Check every line of the data below for the word "Next". Copy the ones that have it.

%%

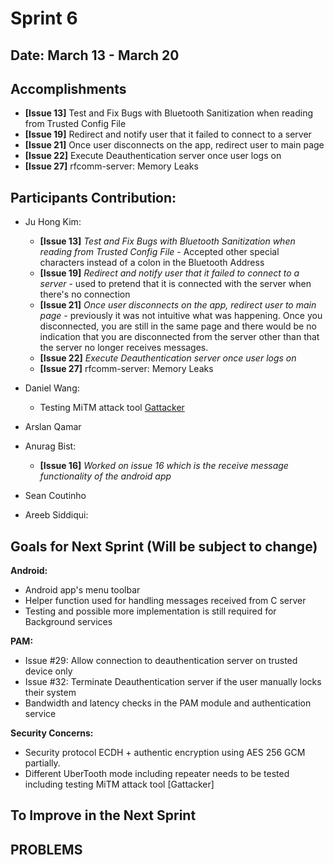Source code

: # Sprint 6

## Date: March 13 - March 20

## Accomplishments
* **[Issue 13]** Test and Fix Bugs with Bluetooth Sanitization when reading from Trusted Config File
* **[Issue 19]** Redirect and notify user that it failed to connect to a server
* **[Issue 21]** Once user disconnects on the app, redirect user to main page
* **[Issue 22]** Execute Deauthentication server once user logs on
* **[Issue 27]** rfcomm-server: Memory Leaks
## Participants Contribution:
* Ju Hong Kim:
    * **[Issue 13]** *Test and Fix Bugs with Bluetooth Sanitization when reading from Trusted Config File* - Accepted other special characters instead of a colon in the Bluetooth Address
    * **[Issue 19]** *Redirect and notify user that it failed to connect to a server* - used to pretend that it is connected with the server when there's no connection
    * **[Issue 21]** *Once user disconnects on the app, redirect user to main page* - previously it was not intuitive what was happening. Once you disconnected, you are still in the same page and there would be no indication that you are disconnected from the server other than that the server no longer receives messages.
    * **[Issue 22]** *Execute Deauthentication server once user logs on*
    * **[Issue 27]** rfcomm-server: Memory Leaks
* Daniel Wang: 
    * Testing MiTM attack tool [Gattacker](https://github.com/securing/gattacker)
* Arslan Qamar
    
* Anurag Bist:
    * **[Issue 16]** *Worked on issue 16 which is the receive message functionality of the android app*
* Sean Coutinho
  
* Areeb Siddiqui:

## Goals for Next Sprint (Will be subject to change)

**Android:**
* Android app's menu toolbar
* Helper function used for handling messages received from C server
* Testing and possible more implementation is still required for Background services
    
 **PAM:**
* Issue #29: Allow connection to deauthentication server on trusted device only
* Issue #32: Terminate Deauthentication server if the user manually locks their system
* Bandwidth and latency checks in the PAM module and authentication service
    
 **Security Concerns:**
 * Security protocol ECDH + authentic encryption using AES 256 GCM partially.
 * Different UberTooth mode including repeater needs to be tested including testing MiTM attack tool [Gattacker]
 
## To Improve in the Next Sprint
 
## PROBLEMS
   
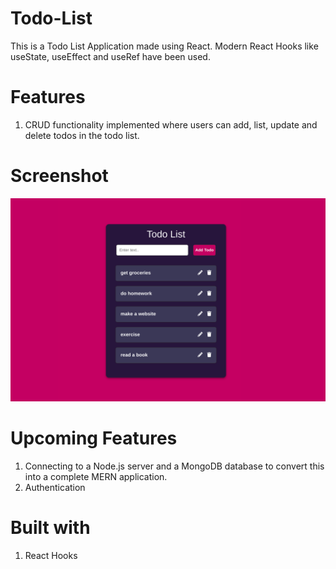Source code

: # Todo-List
This is a Todo List Application made using React. Modern React Hooks like useState, useEffect and useRef have been used.

# Features 
1. CRUD functionality implemented where users can add, list, update and delete todos in the todo list.

# Screenshot 
<img src="screenshot/todo.png">

# Upcoming Features 
1. Connecting to a Node.js server and a MongoDB database to convert this into a complete MERN application.
2. Authentication 

# Built with 
1. React Hooks 
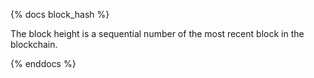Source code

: {% docs block_hash %}

The block height is a sequential number of the most recent block in the blockchain.

{% enddocs %}
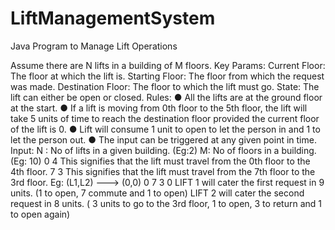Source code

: # LiftManagementSystem
Java Program to Manage Lift Operations


Assume there are N lifts in a building of M floors.
Key Params:
Current Floor: The floor at which the lift is.
Starting Floor: The floor from which the request was made.
Destination Floor: The floor to which the lift must go.
State: The lift can either be open or closed.
Rules:
● All the lifts are at the ground floor at the start.
● If a lift is moving from 0th floor to the 5th floor, the lift will take 5 units of time to reach
the destination floor provided the current floor of the lift is 0.
● Lift will consume 1 unit to open to let the person in and 1 to let the person out.
● The input can be triggered at any given point in time.
Input:
N : No of lifts in a given building. (Eg:2)
M: No of floors in a building. (Eg: 10)
0 4
This signifies that the lift must travel from the 0th floor to the 4th floor.
7 3
This signifies that the lift must travel from the 7th floor to the 3rd floor.
Eg:
(L1,L2) ---> (0,0)
0 7
3 0
LIFT 1 will cater the first request in 9 units. (1 to open, 7 commute and 1 to open)
LIFT 2 will cater the second request in 8 units. ( 3 units to go to the 3rd floor, 1 to open, 3 to
return and 1 to open again)
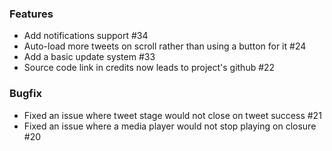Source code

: ### Features
- Add notifications support #34
- Auto-load more tweets on scroll rather than using a button for it #24
- Add a basic update system #33
- Source code link in credits now leads to project's github #22

### Bugfix
- Fixed an issue where tweet stage would not close on tweet success #21
- Fixed an issue where a media player would not stop playing on closure #20

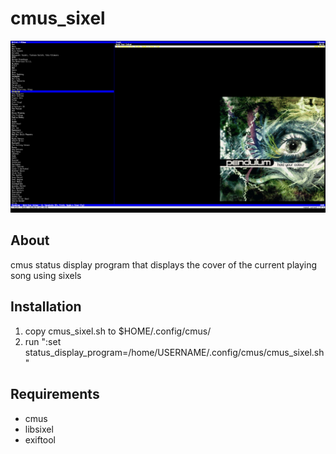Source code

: cmus_sixel
==========

<picture>
  <img src=".github/images/demo.png?cache=none" alt= cmus_sixel>
</picture>

## About
cmus status display program that displays the cover of the current playing song using sixels

## Installation
1. copy cmus_sixel.sh to $HOME/.config/cmus/
2. run ":set status_display_program=/home/USERNAME/.config/cmus/cmus_sixel.sh"

## Requirements
- cmus
- libsixel
- exiftool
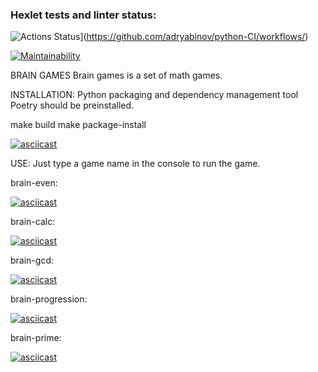 ### Hexlet tests and linter status:
![Actions Status](https://github.com/adryabinov/python-CI/workflows/Python%20CI/badge.svg)](https://github.com/adryabinov/python-CI/workflows/)

[![Maintainability](https://api.codeclimate.com/v1/badges/de2749a9445053781649/maintainability)](https://codeclimate.com/github/adryabinov/python-project-lvl1/maintainability)

BRAIN GAMES
Brain games is a set of math games.

INSTALLATION:
Python packaging and dependency management tool Poetry should be preinstalled.

make build
make package-install

[![asciicast](https://asciinema.org/a/RJtra5SWZ5oKeWcC0jiJvPrWL.svg)](https://asciinema.org/a/RJtra5SWZ5oKeWcC0jiJvPrWL)

USE:
Just type a game name in the console to run the game.

brain-even:

[![asciicast](https://asciinema.org/a/mJc2PJHD4ZlfJRUyxEbKR5Xz5.svg)](https://asciinema.org/a/mJc2PJHD4ZlfJRUyxEbKR5Xz5)

brain-calc:

[![asciicast](https://asciinema.org/a/lCJYIQiXgv2UcqGgwHzDA7Tpb.svg)](https://asciinema.org/a/lCJYIQiXgv2UcqGgwHzDA7Tpb)

brain-gcd:

[![asciicast](https://asciinema.org/a/18FSrMBAWvNJ6u741jXNejXEb.svg)](https://asciinema.org/a/18FSrMBAWvNJ6u741jXNejXEb)

brain-progression:

[![asciicast](https://asciinema.org/a/MaJvysIF5VLy84JdnSh1ASLbe.svg)](https://asciinema.org/a/MaJvysIF5VLy84JdnSh1ASLbe)

brain-prime:

[![asciicast](https://asciinema.org/a/yJWH5PZUsYYMfRoBQNhfNqKeg.svg)](https://asciinema.org/a/yJWH5PZUsYYMfRoBQNhfNqKeg)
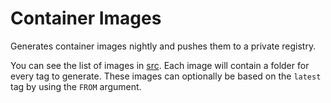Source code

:# Container Images
Generates container images nightly and pushes them to a private registry.

You can see the list of images in [src](src). Each image will contain a folder for every tag to generate. These images can optionally be based on the `latest` tag by using the `FROM` argument.
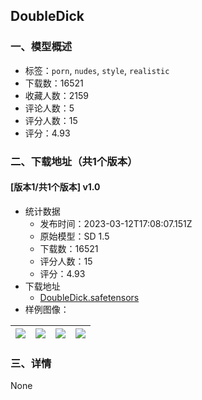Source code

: ## DoubleDick
### 一、模型概述

- 标签：`porn`, `nudes`, `style`, `realistic`
- 下载数：16521
- 收藏人数：2159
- 评论人数：5
- 评分人数：15
- 评分：4.93

### 二、下载地址（共1个版本）

#### [版本1/共1个版本] v1.0

- 统计数据
  - 发布时间：2023-03-12T17:08:07.151Z
  - 原始模型：SD 1.5
  - 下载数：16521
  - 评分人数：15
  - 评分：4.93
- 下载地址
  - [DoubleDick.safetensors](https://civitai.com/api/download/models/22133)
- 样例图像：

| <img src="https://image.civitai.com/xG1nkqKTMzGDvpLrqFT7WA/90801eb6-0fdc-45c3-dcf8-c620c1209b00/width=450/237188.jpeg" /> | <img src="https://image.civitai.com/xG1nkqKTMzGDvpLrqFT7WA/25c85b8f-5305-4908-d4b3-fc8b8b812d00/width=450/237191.jpeg" /> | <img src="https://image.civitai.com/xG1nkqKTMzGDvpLrqFT7WA/42336ba5-cc4d-440c-6115-1b196f3c5800/width=450/237190.jpeg" /> | <img src="https://image.civitai.com/xG1nkqKTMzGDvpLrqFT7WA/2cf2e0f8-c536-4808-d4ee-4f7ca325f300/width=450/237189.jpeg" /> |
| ---- | ---- | ---- | ---- |


### 三、详情
None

%%

• _Exercise response_:
## Goals for Next Sprint (Will be subject to change)
## To Improve in the Next Sprint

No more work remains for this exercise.